Il
tramonto della luna. [1836]
cc. 1r-3r (in un fasc. di cc.14)
mm.147x102; 208x148 -
C.L.XX.3
Il
bifoglio iniziale, numerato a pagine (1-4.; 1 di mano di
Ranieri; 2.-4. di Leopardi), di carta azzurrina e di dimensioni
inferiori rispetto al resto del fascicolo, reca la stesura autografa
dei primi sessantadue versi della lirica: secondo alcuni (cf.
Peruzzi) l'ultima composta da Leopardi, con ogni probabilità successiva
anche alla Ginestra, cui pur risulta anteposta; secondo
altri (cf. Petrocchi) la penultima.
In alto al centro l'indicazione XXXIII sembra di pugno
dell'amico napoletano (ma il Petrocchi la ritiene autografa) e
si riferisce all'ordinamento progressivo dei testi destinati ad
un nuovo progetto di pubblicazione, mai realizzato, in vista del
quale il poeta corregge una copia di scarto della edizione Starita
(Canti e prime tredici Operette morali), cui l'intero
quadernetto è accluso.
Dopo il titolo, una grafia nitida e regolare verga la sequenza
dei versi, con due sole correzioni interlineari.
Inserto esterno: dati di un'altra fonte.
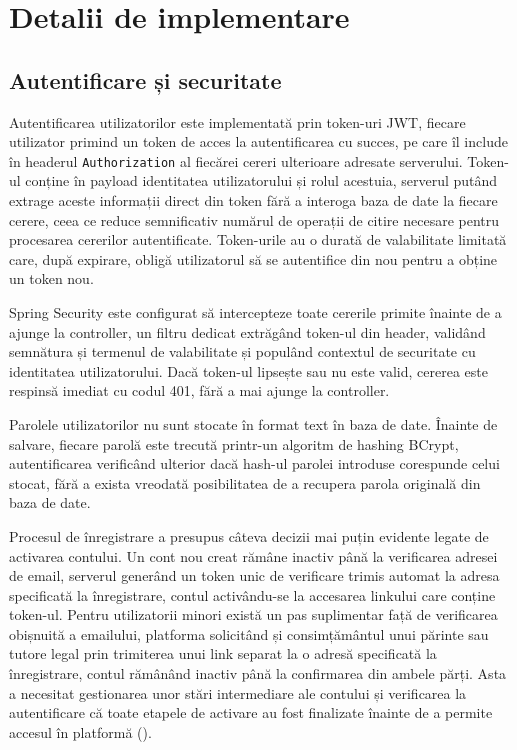 \chapter{Detalii de implementare}

\section{Autentificare și securitate}
Autentificarea utilizatorilor este implementată prin token-uri JWT, fiecare utilizator primind un token de acces la autentificarea cu succes, pe care îl include în headerul \texttt{Authorization} al fiecărei cereri ulterioare adresate serverului. Token-ul conține în payload identitatea utilizatorului și rolul acestuia, serverul putând extrage aceste informații direct din token fără a interoga baza de date la fiecare cerere, ceea ce reduce semnificativ numărul de operații de citire necesare pentru procesarea cererilor autentificate. Token-urile au o durată de valabilitate limitată care, după expirare, obligă utilizatorul să se autentifice din nou pentru a obține un token nou.

Spring Security este configurat să intercepteze toate cererile primite înainte de a ajunge la controller, un filtru dedicat extrăgând token-ul din header, validând semnătura și termenul de valabilitate și populând contextul de securitate cu identitatea utilizatorului. Dacă token-ul lipsește sau nu este valid, cererea este respinsă imediat cu codul 401, fără a mai ajunge la controller.

Parolele utilizatorilor nu sunt stocate în format text în baza de date. Înainte de salvare, fiecare parolă este trecută printr-un algoritm de hashing BCrypt, autentificarea verificând ulterior dacă hash-ul parolei introduse corespunde celui stocat, fără a exista vreodată posibilitatea de a recupera parola originală din baza de date.

Procesul de înregistrare a presupus câteva decizii mai puțin evidente legate de activarea contului. Un cont nou creat rămâne inactiv până la verificarea adresei de email, serverul generând un token unic de verificare trimis automat la adresa specificată la înregistrare, contul activându-se la accesarea linkului care conține token-ul. Pentru utilizatorii minori există un pas suplimentar față de verificarea obișnuită a emailului, platforma solicitând și consimțământul unui părinte sau tutore legal prin trimiterea unui link separat la o adresă specificată la înregistrare, contul rămânând inactiv până la confirmarea din ambele părți. Asta a necesitat gestionarea unor stări intermediare ale contului și verificarea la autentificare că toate etapele de activare au fost finalizate înainte de a permite accesul în platformă ().

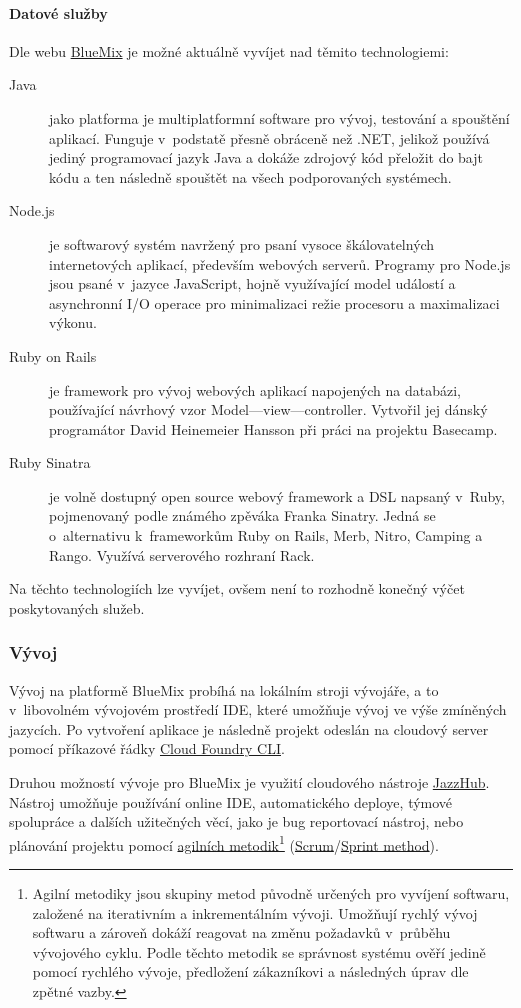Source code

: \paragraph{Datové služby}
Dle webu \href{https://ace.ng.bluemix.net}{BlueMix}\cite{bluemix:web} je možné aktuálně vyvíjet nad těmito technologiemi:
\begin{description}
	\item [Java] jako platforma je multiplatformní software pro vývoj, testování a spouštění aplikací. Funguje v~podstatě přesně obráceně než .NET, jelikož používá jediný programovací jazyk Java a dokáže zdrojový kód přeložit do bajt kódu a ten následně spouštět na všech podporovaných systémech.
	\item [Node.js] je softwarový systém navržený pro psaní vysoce škálovatelných internetových aplikací, především webových serverů. Programy pro Node.js jsou psané v~jazyce JavaScript, hojně využívající model událostí a asynchronní I/O operace pro minimalizaci režie procesoru a maximalizaci výkonu.\cite{wiki:node.js}
	\item [Ruby on Rails] je framework pro vývoj webových aplikací napojených na databázi, používající návrhový vzor Model---view---controller. Vytvořil jej dánský programátor David Heinemeier Hansson při práci na projektu Basecamp.\cite{wiki:rails}
	\item [Ruby Sinatra] je volně dostupný open source webový framework a DSL napsaný v~Ruby, pojmenovaný podle známého zpěváka Franka Sinatry. Jedná se o~alternativu k~frameworkům Ruby on Rails, Merb, Nitro, Camping a Rango. Využívá serverového rozhraní Rack.\cite{wiki:sinatra}
\end{description}
Na těchto technologiích lze vyvíjet, ovšem není to rozhodně konečný výčet poskytovaných služeb.

\subsubsection{Vývoj}
Vývoj na platformě BlueMix probíhá na lokálním stroji vývojáře, a to v~libovolném vývojovém prostředí IDE, které umožňuje vývoj ve výše zmíněných jazycích. Po vytvoření aplikace je následně projekt odeslán na cloudový server pomocí příkazové řádky \href{https://github.com/cloudfoundry/cli}{Cloud Foundry CLI}.

Druhou možností vývoje pro BlueMix je využití cloudového nástroje \href{https://hub.jazz.net/}{JazzHub}. Nástroj umožňuje používání online IDE, automatického deploye, týmové spolupráce a dalších užitečných věcí, jako je bug reportovací nástroj, nebo plánování projektu pomocí \href{http://cs.wikipedia.org/wiki/Agiln\%C3\%AD_metodiky}{agilních metodik}\footnote{Agilní metodiky jsou skupiny metod původně určených pro vyvíjení softwaru, založené na iterativním a inkrementálním vývoji. Umožňují rychlý vývoj softwaru a zároveň dokáží reagovat na změnu požadavků v~průběhu vývojového cyklu. Podle těchto metodik se správnost systému ověří jedině pomocí rychlého vývoje, předložení zákazníkovi a následných úprav dle zpětné vazby.\cite{wiki:agilniMetodiky}} (\href{http://en.wikipedia.org/wiki/Scrum_(software_development)}{Scrum\cite{wiki:scrum}}/\href{http://www.sprintmethod.cz/}{Sprint method}).

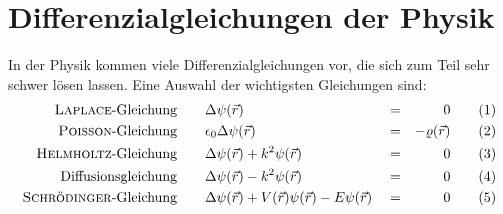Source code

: \documentclass[a4paper,12pt,portrait]{book}
\numberwithin{equation}{section}
\begin{document}
\section{Differenzialgleichungen der Physik}

In der Physik kommen viele Differenzialgleichungen vor, die sich zum Teil sehr schwer lösen lassen. Eine Auswahl der wichtigsten Gleichungen sind:
\begin{align*}
\text{\textsc{Laplace}-Gleichung} \qquad & \Delta\psi(\vec{r}) & &=& 0 \tag{1}\\
\text{\textsc{Poisson}-Gleichung} \qquad & \epsilon_0\Delta\psi (\vec{r})&  &=& -\varrho(\vec{r}) \tag{2}\\
\text{\textsc{Helmholtz}-Gleichung} \qquad & \Delta\psi(\vec{r}) + k^2\psi(\vec{r}) & &=&0 \tag{3} \\
\text{Diffusionsgleichung} \qquad & \Delta\psi(\vec{r}) - k^2\psi(\vec{r}) & &= & 0 \tag{4}\\
\text{\textsc{Schrödinger}-Gleichung} \qquad & \Delta\psi(\vec{r}) + V(\vec{r})\psi(\vec{r}) - E\psi(\vec{r})& &= &0 \tag{5}
\end{align*}
\end{document}
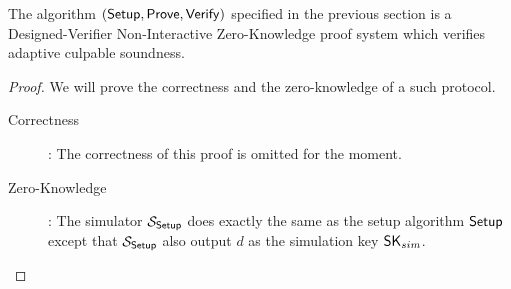 \begin{theorem}
  The algorithm $({\mathsf{Setup}}, {\mathsf{Prove}}, {\mathsf{Verify}})$ specified in the previous section is a Designed-Verifier Non-Interactive Zero-Knowledge proof system which verifies adaptive culpable soundness.
\end{theorem}

\begin{proof}
  We will prove the correctness and the zero-knowledge of a such protocol.
  \begin{description}
  \item[\textsf{Correctness}]: The correctness of this proof is omitted for the moment.
  \item[\textsf{Zero-Knowledge}]:
    The simulator $\mathcal{S}_{{\mathsf{Setup}}}$ does exactly the same as the setup algorithm ${\mathsf{Setup}}$ except that $\mathcal{S}_{{\mathsf{Setup}}}$ also output $d$ as the simulation key $\mathsf{SK}_{sim}$.


\end{description}
\end{proof}
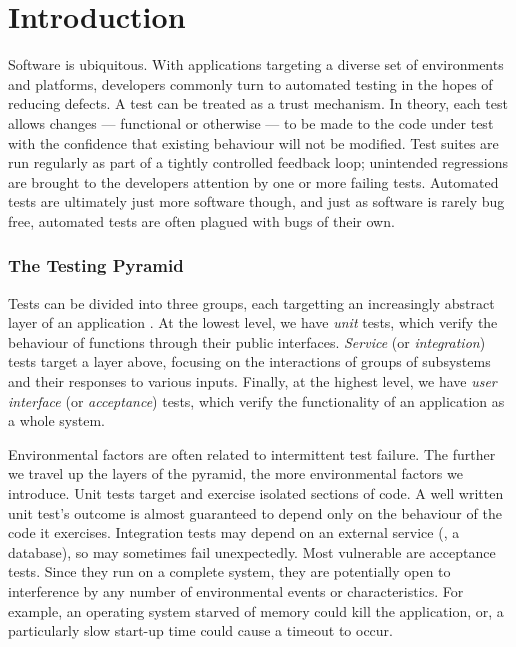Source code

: \section{Introduction}
\label{sec:intro}

Software is ubiquitous. With applications targeting a diverse set of
environments and platforms, developers commonly turn to automated testing in the
hopes of reducing defects. A test can be treated as a trust mechanism. In
theory, each test allows changes --- functional or otherwise --- to be made to
the code under test with the confidence that existing behaviour will not be
modified. Test suites are run regularly as part of a tightly controlled feedback
loop; unintended regressions are brought to the developers attention by one or
more failing tests. Automated tests are ultimately just more software though,
and just as software is rarely bug free, automated tests are often plagued with
bugs of their own.

\subsubsection{The Testing Pyramid}
\label{sec:sec:sec:the_testing_pyramid}

Tests can be divided into three groups, each targetting an increasingly abstract
layer of an application \citep[see][Chapter~16]{cohn2009succeeding}. At the
lowest level, we have \emph{unit} tests, which verify the behaviour of functions
through their public interfaces. \emph{Service} (or \emph{integration}) tests
target a layer above, focusing on the interactions of groups of subsystems and
their responses to various inputs. Finally, at the highest level, we have
\emph{user interface} (or \emph{acceptance}) tests, which verify the
functionality of an application as a whole system.

Environmental factors are often related to intermittent test failure. The
further we travel up the layers of the pyramid, the more environmental factors
we introduce. Unit tests target and exercise isolated sections of code. A well
written unit test's outcome is almost guaranteed to depend only on the behaviour
of the code it exercises. Integration tests may depend on an external service
(\eg, a database), so may sometimes fail unexpectedly. Most vulnerable are
acceptance tests. Since they run on a complete system, they are potentially open
to interference by any number of environmental events or characteristics. For
example, an operating system starved of memory could kill the application, or, a
particularly slow start-up time could cause a timeout to occur.

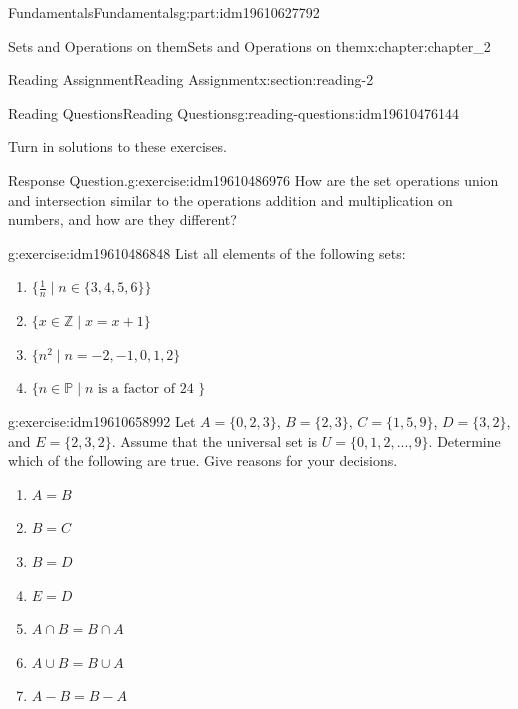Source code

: \documentclass[oneside,10pt,]{book}
\numberwithin{equation}{section}
\begin{document}
\begin{partptx}{Fundamentals}{}{Fundamentals}{}{}{g:part:idm19610627792}
\begin{chapterptx}{Sets and Operations on them}{}{Sets and Operations on them}{}{}{x:chapter:chapter_2}
\begin{sectionptx}{Reading Assignment}{}{Reading Assignment}{}{}{x:section:reading-2}
%
%
\typeout{************************************************}
\typeout{************************************************}
%
\begin{reading-questions-subsection-numberless}{Reading Questions}{}{Reading Questions}{}{}{g:reading-questions:idm19610476144}
\begin{introduction}{}%
Turn in solutions to these exercises.%
\end{introduction}%
\begin{divisionexercise}{1}{Response Question.}{}{g:exercise:idm19610486976}%
How are the set operations union and intersection similar to the operations addition and multiplication on numbers, and how are they different?%
\end{divisionexercise}%
\begin{divisionexercise}{2}{}{}{g:exercise:idm19610486848}%
List all elements of the following sets:%
\begin{enumerate}[label=(\alph*)]
\item{}\(\displaystyle \{\frac{1}{n} \mid n \in \{3,4,5,6\}\}\)%
\item{}\(\displaystyle \{x \in \mathbb{Z} \mid x = x+1 \}\)%
\item{}\(\displaystyle \{n^2 \mid  n = -2, -1, 0, 1, 2\}\)%
\item{}\(\displaystyle \{n \in  \mathbb{P} \mid n \textrm{ is a  factor of  24 }\}\)%
\end{enumerate}
%
\end{divisionexercise}%
\begin{divisionexercise}{3}{}{}{g:exercise:idm19610658992}%
Let \(A = \{0, 2, 3\}\), \(B = \{2, 3\}\), \(C = \{1, 5, 9\}\), \(D = \{3, 2\}\), and \(E = \{2, 3, 2\}\). Assume that the universal set is \(U = \{0, 1, 2, . . . , 9\}\). Determine which of the following are true. Give reasons for your decisions.%
\begin{multicols}{2}
\begin{enumerate}[label=(\alph*)]
\item{}\(\displaystyle A = B\)%
\item{}\(\displaystyle B = C\)%
\item{}\(\displaystyle B = D\)%
\item{}\(\displaystyle E=D\)%
\item{}\(\displaystyle A\cap B = B\cap A\)%
\item{}\(\displaystyle A \cup  B = B \cup  A\)%
\item{}\(\displaystyle A-B = B-A\)%

\end{enumerate}
\end{multicols}
\end{divisionexercise}
\end{reading-questions-subsection-numberless}
\end{sectionptx}
\end{chapterptx}
\end{partptx}
\end{document}
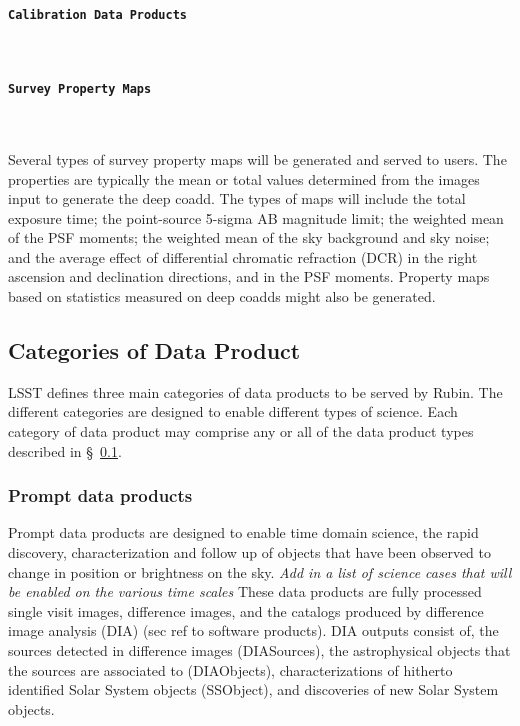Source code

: \paragraph {\tt  Calibration Data Products} ~


\paragraph {\tt  Survey Property Maps}~

Several types of survey property maps will be generated and served to users. 
The properties are typically the mean or total values determined from the images input to generate the deep coadd. 
The types of maps will include the total exposure time; the point-source 5-sigma AB magnitude limit; the weighted mean of the PSF moments; the weighted mean of the sky background and sky noise; and the average effect of differential chromatic refraction (DCR) in the
right ascension and declination directions, and in the PSF moments. 
Property maps based on statistics measured on deep coadds might also be generated.



\subsection{Categories of Data Product} \label{sec:dp-categories}
LSST defines three main categories of data products to be served by Rubin.
The different categories are designed to enable different types of science.
Each category of data product may comprise any or all of the data product types described in \S~\ref{sec:dp-categories}.

\subsubsection{Prompt data products} \label{sec:dp-prompt}
Prompt data products are designed to enable time domain science, the rapid discovery, characterization and follow up of objects that have been observed to change in position or brightness on the sky.
{\it Add in a list of science cases that will be enabled on the various time scales}
These data products are fully processed single visit images, difference images, and the catalogs produced by difference image analysis (DIA)  (sec ref to software products).
DIA outputs consist of,  the sources detected in difference images (DIASources), the astrophysical objects that the sources are associated to (DIAObjects),
characterizations of hitherto identified Solar System objects (SSObject), and discoveries of new Solar System objects.

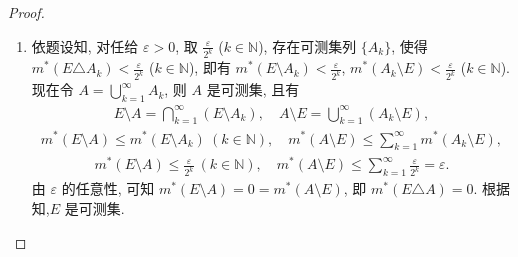 \documentclass[../../main.tex]{subfiles}%
\begin{document}
\begin{proof}
\begin{enumerate}[(1)]
\item 依题设知, 对任给 $\varepsilon>0$, 取 $\frac{\varepsilon}{2^k}$ ($k\in\mathbb{N}$), 存在可测集列 $\{A_k\}$, 使得 $m^*(E\triangle A_k)<\frac{\varepsilon}{2^k}$ ($k\in\mathbb{N}$), 即有 $m^*(E\setminus A_k)<\frac{\varepsilon}{2^k}$, $m^*(A_k\setminus E)<\frac{\varepsilon}{2^k}$ ($k\in\mathbb{N}$). 现在令 $A=\bigcup\limits_{k=1}^{\infty}A_k$, 则 $A$ 是可测集, 且有
\begin{align*}
E\setminus A=\bigcap\limits_{k=1}^{\infty}(E\setminus A_k),\quad A\setminus E=\bigcup\limits_{k=1}^{\infty}(A_k\setminus E),
\end{align*}
\begin{align*}
m^*(E\setminus A)\leqslant m^*(E\setminus A_k)\ (k\in\mathbb{N}),\quad m^*(A\setminus E)\leqslant\sum\limits_{k=1}^{\infty}m^*(A_k\setminus E),
\end{align*}
\begin{align*}
m^*(E\setminus A)\leqslant\frac{\varepsilon}{2^k}\ (k\in\mathbb{N}),\quad m^*(A\setminus E)\leqslant\sum\limits_{k=1}^{\infty}\frac{\varepsilon}{2^k}=\varepsilon.
\end{align*}
由 $\varepsilon$ 的任意性, 可知 $m^*(E\setminus A)=0=m^*(A\setminus E)$, 即 $m^*(E\triangle A)=0$. 根据知,$E$ 是可测集.
\end{enumerate}
\end{proof}
\end{document}
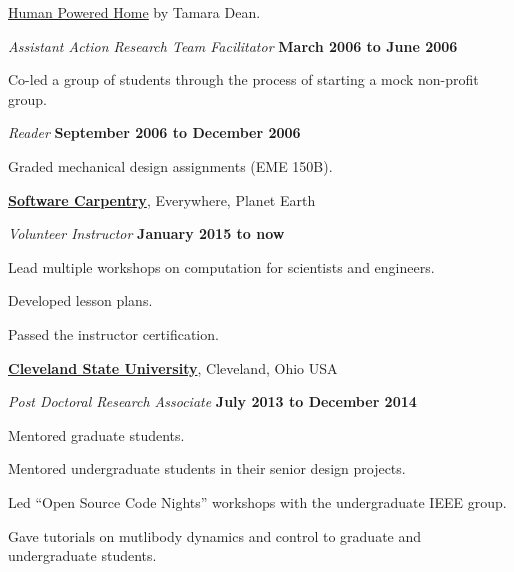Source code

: \documentclass[10pt]{article}
\newenvironment{outerlist}[1][\enskip\textbullet]%
        {\begin{itemize}[#1]}{\end{itemize}%
         \vspace{-.6\baselineskip}}
\newenvironment{innerlist}[1][\enskip\textbullet]%
        {\begin{compactitem}[#1]}{\end{compactitem}}
\newcommand{\blankline}{\quad\pagebreak[2]}
\begin{document}
\begin{outerlist}
\begin{innerlist}
        \href{http://www.thehumanpoweredhome.com/}{\underline{Human Powered
        Home}} by Tamara Dean.
  \end{innerlist}
  \item[] \textit{Assistant Action Research Team Facilitator}%
    \hfill \textbf{March 2006 to June 2006}
  \begin{innerlist}
    \item Co-led a group of students through the process of starting a mock
        non-profit group.
  \end{innerlist}
  \item[] \textit{Reader}%
    \hfill \textbf{September 2006 to December 2006}
  \begin{innerlist}
    \item Graded mechanical design assignments (EME 150B).
  \end{innerlist}
\end{outerlist}

\blankline

\href{http://www.software-carpentry.org}{\textbf{Software Carpentry}},
Everywhere, Planet Earth
\begin{outerlist}
  \item[] \textit{Volunteer Instructor}%
    \hfill \textbf{January 2015 to now}
  \begin{innerlist}
    \item Lead multiple workshops on computation for scientists and engineers.
    \item Developed lesson plans.
    \item Passed the instructor certification.
  \end{innerlist}
\end{outerlist}

\blankline

\href{http://csuohio.edu}{\textbf{Cleveland State University}}, Cleveland, Ohio USA
\begin{outerlist}
  \item[] \textit{Post Doctoral Research Associate}
    \hfill \textbf{July 2013 to December 2014}
  \begin{innerlist}
    \item Mentored graduate students.
    \item Mentored undergraduate students in their senior design projects.
    \item Led ``Open Source Code Nights'' workshops with the undergraduate IEEE group.
    \item Gave tutorials on mutlibody dynamics and control to graduate and
      undergraduate students.
  \end{innerlist}
\end{outerlist}
\end{document}
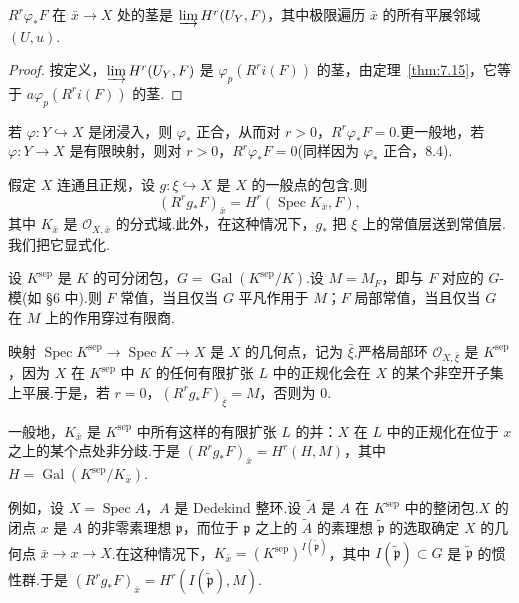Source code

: \begin{corollary}\label{cor:12.2}
$R^{r}\varphi_{*}F$ 在 $\bar{x} \to X$ 处的茎是 $\varinjlim H^{r}(U_Y, F)$，其中极限遍历 $\bar{x}$ 的所有平展邻域 $(U, u)$.
\end{corollary}

\begin{proof}
按定义，$\varinjlim H^{r}(U_Y, F)$ 是 $\varphi_{p}(R^{r}i(F))$ 的茎，由定理~\ref{thm:7.15}，它等于 $a\varphi_{p}(R^{r}i(F))$ 的茎.
\end{proof}

\begin{example}\label{ex:12.3}
若 $\varphi \colon Y \hookrightarrow X$ 是闭浸入，则 $\varphi_{*}$ 正合，从而对 $r > 0$，$R^{r}\varphi_{*}F = 0$.更一般地，若 $\varphi \colon Y \to X$ 是有限映射，则对 $r > 0$，$R^{r}\varphi_{*}F = 0$(同样因为 $\varphi_{*}$ 正合，8.4).
\end{example}

\begin{example}\label{ex:12.4}
假定 $X$ 连通且正规，设 $g \colon \xi \hookrightarrow X$ 是 $X$ 的一般点的包含.则
\[
(R^{r}g_{*}F)_{\bar{x}} = H^{r}(\operatorname{Spec} K_{\bar{x}}, F),
\]
其中 $K_{\bar{x}}$ 是 $\mathcal{O}_{X, \bar{x}}$ 的分式域.此外，在这种情况下，$g_{*}$ 把 $\xi$ 上的常值层送到常值层.我们把它显式化.

设 $K^{\mathrm{sep}}$ 是 $K$ 的可分闭包，$G = \operatorname{Gal}(K^{\mathrm{sep}}/K)$.设 $M = M_F$，即与 $F$ 对应的 $G$-模(如 \S 6 中).则 $F$ 常值，当且仅当 $G$ 平凡作用于 $M$；$F$ 局部常值，当且仅当 $G$ 在 $M$ 上的作用穿过有限商.

映射 $\operatorname{Spec} K^{\mathrm{sep}} \to \operatorname{Spec} K \to X$ 是 $X$ 的几何点，记为 $\bar{\xi}$.严格局部环 $\mathcal{O}_{X, \bar{\xi}}$ 是 $K^{\mathrm{sep}}$，因为 $X$ 在 $K^{\mathrm{sep}}$ 中 $K$ 的任何有限扩张 $L$ 中的正规化会在 $X$ 的某个非空开子集上平展.于是，若 $r = 0$，$(R^{r}g_{*}F)_{\bar{\xi}} = M$，否则为 0.

一般地，$K_{\bar{x}}$ 是 $K^{\mathrm{sep}}$ 中所有这样的有限扩张 $L$ 的并：$X$ 在 $L$ 中的正规化在位于 $x$ 之上的某个点处非分歧.于是 $(R^{r}g_{*}F)_{\bar{x}} = H^{r}(H, M)$，其中 $H = \operatorname{Gal}(K^{\mathrm{sep}}/K_{\bar{x}})$.

例如，设 $X = \operatorname{Spec} A$，$A$ 是 Dedekind 整环.设 $\widetilde{A}$ 是 $A$ 在 $K^{\mathrm{sep}}$ 中的整闭包.$X$ 的闭点 $x$ 是 $A$ 的非零素理想 $\mathfrak{p}$，而位于 $\mathfrak{p}$ 之上的 $\widetilde{A}$ 的素理想 $\widetilde{\mathfrak{p}}$ 的选取确定 $X$ 的几何点 $\bar{x} \to x \to X$.在这种情况下，$K_{\bar{x}} = (K^{\mathrm{sep}})^{I(\widetilde{\mathfrak{p}})}$，其中 $I(\widetilde{\mathfrak{p}}) \subset G$ 是 $\widetilde{\mathfrak{p}}$ 的惯性群.于是 $(R^{r}g_{*}F)_{\bar{x}} = H^{r}(I(\widetilde{\mathfrak{p}}), M)$.
\end{example}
Fra una strofa
e l'altra, l'annotazione spazio racchiusa in un tratto
ovale di penna, apposta dal Ranieri, conferma la destinazione
di una simile bella copia alla tipografia. A c.4r, dopo un foglio
bianco di carta più spessa, lo stesso Ranieri riscrive le ultime
sei righe del componimento. Seguono, sempre di suo pugno, La
ginestra (cc.5r-13r) e l'Imitazione (c.13v; c.4v e
e. 14 bianche). Il Tramonto è comunemente assegnato alla
primavera più che all'estate del '36, durante il soggiorno a Villa
Ferrigni, concordi anche il Moroncini e il Peruzzi. I vv.63-68
furono anticipati nel 1840 dallo Schulz (Giacomo a Leopardi.
Sein Leiben und seine Schriften, "Italia", II, 1840), in possesso
- secondo una versione fin troppo nota - della trascrizione autografa,
chiesta e ottenuta in dono dal poeta poco prima della sua morte.
Il canto apparve poi per intero nella Le Monnier del '45.